> [Description of the task] Look through the lines below and extract any with the word "risks".

> [Data for analysis]
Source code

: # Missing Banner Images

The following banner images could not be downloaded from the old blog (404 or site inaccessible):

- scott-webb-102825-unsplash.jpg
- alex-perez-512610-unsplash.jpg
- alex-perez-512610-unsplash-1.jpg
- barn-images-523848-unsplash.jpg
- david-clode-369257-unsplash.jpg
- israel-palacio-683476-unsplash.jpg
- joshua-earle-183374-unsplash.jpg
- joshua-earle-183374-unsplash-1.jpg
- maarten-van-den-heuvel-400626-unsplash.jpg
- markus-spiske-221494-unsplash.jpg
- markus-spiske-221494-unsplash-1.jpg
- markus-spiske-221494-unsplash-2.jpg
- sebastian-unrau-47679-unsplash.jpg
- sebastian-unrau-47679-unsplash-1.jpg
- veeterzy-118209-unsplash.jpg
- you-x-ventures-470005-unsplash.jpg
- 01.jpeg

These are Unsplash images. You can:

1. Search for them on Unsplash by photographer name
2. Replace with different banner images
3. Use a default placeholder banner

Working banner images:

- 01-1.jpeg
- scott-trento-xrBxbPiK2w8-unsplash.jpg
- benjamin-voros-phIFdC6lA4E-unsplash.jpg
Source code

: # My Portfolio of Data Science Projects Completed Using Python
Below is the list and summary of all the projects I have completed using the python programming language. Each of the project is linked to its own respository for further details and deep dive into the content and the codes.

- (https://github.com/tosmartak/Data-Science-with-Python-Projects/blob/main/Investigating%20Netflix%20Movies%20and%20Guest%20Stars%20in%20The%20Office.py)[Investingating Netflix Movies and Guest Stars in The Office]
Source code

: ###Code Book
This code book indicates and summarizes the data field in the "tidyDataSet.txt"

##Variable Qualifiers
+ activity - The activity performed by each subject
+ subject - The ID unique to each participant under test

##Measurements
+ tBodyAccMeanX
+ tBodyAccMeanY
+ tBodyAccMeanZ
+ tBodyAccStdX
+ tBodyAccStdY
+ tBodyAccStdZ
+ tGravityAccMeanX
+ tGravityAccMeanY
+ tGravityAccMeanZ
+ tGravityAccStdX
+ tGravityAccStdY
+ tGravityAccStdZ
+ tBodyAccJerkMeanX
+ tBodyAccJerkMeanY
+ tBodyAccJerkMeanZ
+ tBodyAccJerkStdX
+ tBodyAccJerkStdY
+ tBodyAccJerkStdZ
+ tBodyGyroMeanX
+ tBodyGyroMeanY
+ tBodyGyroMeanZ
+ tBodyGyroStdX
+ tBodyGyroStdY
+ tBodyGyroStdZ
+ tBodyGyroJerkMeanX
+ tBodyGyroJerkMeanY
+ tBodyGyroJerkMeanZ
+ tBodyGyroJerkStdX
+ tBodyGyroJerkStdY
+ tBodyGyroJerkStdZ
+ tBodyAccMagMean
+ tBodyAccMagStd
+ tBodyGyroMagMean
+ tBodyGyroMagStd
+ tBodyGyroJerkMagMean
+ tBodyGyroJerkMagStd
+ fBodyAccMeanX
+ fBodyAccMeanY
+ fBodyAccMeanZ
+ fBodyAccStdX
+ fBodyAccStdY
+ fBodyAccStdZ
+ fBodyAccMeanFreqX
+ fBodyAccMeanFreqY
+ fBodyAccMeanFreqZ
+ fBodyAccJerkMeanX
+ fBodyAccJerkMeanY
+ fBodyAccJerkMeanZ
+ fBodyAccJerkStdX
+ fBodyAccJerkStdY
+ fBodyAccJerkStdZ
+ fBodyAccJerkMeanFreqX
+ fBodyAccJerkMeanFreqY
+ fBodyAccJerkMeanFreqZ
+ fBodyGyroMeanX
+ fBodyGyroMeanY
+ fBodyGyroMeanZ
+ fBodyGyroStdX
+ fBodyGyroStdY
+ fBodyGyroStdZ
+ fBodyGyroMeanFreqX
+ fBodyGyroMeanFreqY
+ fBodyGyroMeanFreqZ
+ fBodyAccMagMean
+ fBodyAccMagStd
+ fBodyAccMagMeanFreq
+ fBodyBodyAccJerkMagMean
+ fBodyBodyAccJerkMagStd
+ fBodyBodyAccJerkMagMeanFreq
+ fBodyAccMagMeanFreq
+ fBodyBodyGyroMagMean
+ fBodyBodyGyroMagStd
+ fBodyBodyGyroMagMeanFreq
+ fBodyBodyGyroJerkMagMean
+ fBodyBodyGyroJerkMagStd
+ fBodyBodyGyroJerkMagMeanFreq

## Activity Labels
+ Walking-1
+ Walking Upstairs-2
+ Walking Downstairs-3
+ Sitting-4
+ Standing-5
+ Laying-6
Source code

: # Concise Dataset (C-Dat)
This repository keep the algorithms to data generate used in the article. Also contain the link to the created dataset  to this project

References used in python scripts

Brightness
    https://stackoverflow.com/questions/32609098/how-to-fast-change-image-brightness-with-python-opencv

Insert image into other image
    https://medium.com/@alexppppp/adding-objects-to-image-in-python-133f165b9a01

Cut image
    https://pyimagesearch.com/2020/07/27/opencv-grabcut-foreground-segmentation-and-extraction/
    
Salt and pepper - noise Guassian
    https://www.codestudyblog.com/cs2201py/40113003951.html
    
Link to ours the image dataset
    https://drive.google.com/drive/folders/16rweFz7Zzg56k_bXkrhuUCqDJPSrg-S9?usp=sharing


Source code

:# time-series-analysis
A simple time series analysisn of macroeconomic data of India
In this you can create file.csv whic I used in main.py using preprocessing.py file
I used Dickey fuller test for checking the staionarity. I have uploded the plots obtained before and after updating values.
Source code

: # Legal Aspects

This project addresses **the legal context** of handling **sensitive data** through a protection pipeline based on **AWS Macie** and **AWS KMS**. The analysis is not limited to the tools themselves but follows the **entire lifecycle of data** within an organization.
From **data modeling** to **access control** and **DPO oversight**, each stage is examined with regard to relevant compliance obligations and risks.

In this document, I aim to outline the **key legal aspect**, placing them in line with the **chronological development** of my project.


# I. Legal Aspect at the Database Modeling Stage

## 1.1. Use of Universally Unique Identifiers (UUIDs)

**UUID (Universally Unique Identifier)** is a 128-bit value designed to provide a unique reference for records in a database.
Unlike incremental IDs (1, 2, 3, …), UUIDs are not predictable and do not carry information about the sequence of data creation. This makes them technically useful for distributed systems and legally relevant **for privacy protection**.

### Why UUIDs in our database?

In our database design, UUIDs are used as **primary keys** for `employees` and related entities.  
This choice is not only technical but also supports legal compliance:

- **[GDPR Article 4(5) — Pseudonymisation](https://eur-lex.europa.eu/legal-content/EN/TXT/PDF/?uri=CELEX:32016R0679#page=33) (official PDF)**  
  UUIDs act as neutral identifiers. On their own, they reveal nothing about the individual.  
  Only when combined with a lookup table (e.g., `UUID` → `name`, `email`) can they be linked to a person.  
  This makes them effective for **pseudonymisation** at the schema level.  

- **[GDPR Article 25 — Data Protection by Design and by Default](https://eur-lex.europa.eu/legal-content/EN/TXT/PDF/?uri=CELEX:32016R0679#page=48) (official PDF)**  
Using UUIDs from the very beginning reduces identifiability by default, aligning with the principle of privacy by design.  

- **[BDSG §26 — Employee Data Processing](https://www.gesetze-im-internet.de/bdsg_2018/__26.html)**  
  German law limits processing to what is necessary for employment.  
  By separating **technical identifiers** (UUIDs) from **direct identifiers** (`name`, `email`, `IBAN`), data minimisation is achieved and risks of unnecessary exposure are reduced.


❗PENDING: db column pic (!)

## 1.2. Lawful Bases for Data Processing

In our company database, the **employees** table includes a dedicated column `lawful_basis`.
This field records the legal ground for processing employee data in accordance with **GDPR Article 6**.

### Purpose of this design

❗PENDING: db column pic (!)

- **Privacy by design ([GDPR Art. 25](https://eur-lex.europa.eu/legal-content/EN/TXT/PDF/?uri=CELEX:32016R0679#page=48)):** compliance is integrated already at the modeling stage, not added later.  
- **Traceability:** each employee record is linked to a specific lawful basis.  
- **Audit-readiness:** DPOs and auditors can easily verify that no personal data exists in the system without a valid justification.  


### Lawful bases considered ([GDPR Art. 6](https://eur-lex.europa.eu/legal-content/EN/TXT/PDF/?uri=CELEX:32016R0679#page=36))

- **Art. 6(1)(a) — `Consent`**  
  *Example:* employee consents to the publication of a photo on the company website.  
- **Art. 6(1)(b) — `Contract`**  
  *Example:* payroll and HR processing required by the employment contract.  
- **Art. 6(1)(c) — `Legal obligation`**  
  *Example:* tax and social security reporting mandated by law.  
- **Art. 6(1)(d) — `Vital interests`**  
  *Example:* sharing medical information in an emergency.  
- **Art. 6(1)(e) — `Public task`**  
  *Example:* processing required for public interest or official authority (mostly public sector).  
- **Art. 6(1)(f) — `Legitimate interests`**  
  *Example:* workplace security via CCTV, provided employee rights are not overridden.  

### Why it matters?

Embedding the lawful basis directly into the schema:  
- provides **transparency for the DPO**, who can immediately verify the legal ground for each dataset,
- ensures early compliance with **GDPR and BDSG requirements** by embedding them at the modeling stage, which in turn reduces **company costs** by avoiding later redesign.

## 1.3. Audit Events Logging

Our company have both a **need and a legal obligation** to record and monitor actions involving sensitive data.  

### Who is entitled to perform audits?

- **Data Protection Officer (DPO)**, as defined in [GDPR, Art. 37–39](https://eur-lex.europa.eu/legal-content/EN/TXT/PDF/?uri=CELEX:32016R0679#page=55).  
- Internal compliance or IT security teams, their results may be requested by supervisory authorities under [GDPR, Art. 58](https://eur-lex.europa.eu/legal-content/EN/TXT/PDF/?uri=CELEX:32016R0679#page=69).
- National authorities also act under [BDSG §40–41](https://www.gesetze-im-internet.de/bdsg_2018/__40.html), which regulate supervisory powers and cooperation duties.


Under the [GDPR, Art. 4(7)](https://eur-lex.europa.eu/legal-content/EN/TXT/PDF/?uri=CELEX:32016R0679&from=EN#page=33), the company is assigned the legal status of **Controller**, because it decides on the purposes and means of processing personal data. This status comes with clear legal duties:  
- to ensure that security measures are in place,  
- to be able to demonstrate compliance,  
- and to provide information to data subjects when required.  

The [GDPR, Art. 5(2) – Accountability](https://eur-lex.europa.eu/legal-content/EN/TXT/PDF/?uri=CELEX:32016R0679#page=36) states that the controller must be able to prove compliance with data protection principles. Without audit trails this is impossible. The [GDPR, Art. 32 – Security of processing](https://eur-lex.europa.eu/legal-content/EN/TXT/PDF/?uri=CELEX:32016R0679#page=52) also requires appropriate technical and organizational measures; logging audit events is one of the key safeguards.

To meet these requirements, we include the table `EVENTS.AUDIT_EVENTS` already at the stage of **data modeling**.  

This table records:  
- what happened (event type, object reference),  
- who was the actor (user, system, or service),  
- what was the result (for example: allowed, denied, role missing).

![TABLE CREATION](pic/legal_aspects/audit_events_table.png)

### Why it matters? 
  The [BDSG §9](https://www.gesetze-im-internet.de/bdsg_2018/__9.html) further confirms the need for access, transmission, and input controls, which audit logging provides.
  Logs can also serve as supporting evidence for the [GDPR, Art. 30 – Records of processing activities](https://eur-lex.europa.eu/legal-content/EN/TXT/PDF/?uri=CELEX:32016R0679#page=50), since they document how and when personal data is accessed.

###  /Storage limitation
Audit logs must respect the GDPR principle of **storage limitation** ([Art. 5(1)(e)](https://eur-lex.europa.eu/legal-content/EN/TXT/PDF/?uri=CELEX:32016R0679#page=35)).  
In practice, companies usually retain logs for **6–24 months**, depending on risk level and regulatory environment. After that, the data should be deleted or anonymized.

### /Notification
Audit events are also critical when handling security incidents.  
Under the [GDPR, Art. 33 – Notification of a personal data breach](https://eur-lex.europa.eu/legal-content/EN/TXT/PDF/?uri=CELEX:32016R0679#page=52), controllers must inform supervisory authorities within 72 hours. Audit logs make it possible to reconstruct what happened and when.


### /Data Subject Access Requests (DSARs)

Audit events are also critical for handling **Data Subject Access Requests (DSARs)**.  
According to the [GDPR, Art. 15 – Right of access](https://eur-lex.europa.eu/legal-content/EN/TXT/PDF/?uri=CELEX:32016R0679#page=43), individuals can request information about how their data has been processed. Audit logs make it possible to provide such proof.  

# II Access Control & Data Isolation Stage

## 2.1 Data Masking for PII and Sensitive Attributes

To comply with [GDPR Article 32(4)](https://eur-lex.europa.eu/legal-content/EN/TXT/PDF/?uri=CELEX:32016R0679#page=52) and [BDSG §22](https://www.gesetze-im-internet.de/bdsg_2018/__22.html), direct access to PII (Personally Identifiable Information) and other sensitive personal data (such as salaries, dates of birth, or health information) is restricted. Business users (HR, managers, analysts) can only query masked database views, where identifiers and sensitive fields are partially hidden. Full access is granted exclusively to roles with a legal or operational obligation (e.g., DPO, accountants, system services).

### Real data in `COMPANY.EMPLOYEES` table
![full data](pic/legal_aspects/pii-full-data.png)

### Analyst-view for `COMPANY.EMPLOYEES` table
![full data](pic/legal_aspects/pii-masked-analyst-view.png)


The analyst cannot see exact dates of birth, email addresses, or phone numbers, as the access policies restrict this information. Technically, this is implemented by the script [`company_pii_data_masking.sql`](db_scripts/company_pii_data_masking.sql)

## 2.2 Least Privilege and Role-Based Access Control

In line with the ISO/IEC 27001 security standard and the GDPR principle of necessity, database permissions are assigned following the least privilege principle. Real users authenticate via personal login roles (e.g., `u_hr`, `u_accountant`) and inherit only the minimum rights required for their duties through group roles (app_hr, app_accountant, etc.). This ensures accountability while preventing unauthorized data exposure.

> [Solution]
From **data modeling** to **access control** and **DPO oversight**, each stage is examined with regard to relevant compliance obligations and risks.
  By separating **technical identifiers** (UUIDs) from **direct identifiers** (`name`, `email`, `IBAN`), data minimisation is achieved and risks of unnecessary exposure are reduced.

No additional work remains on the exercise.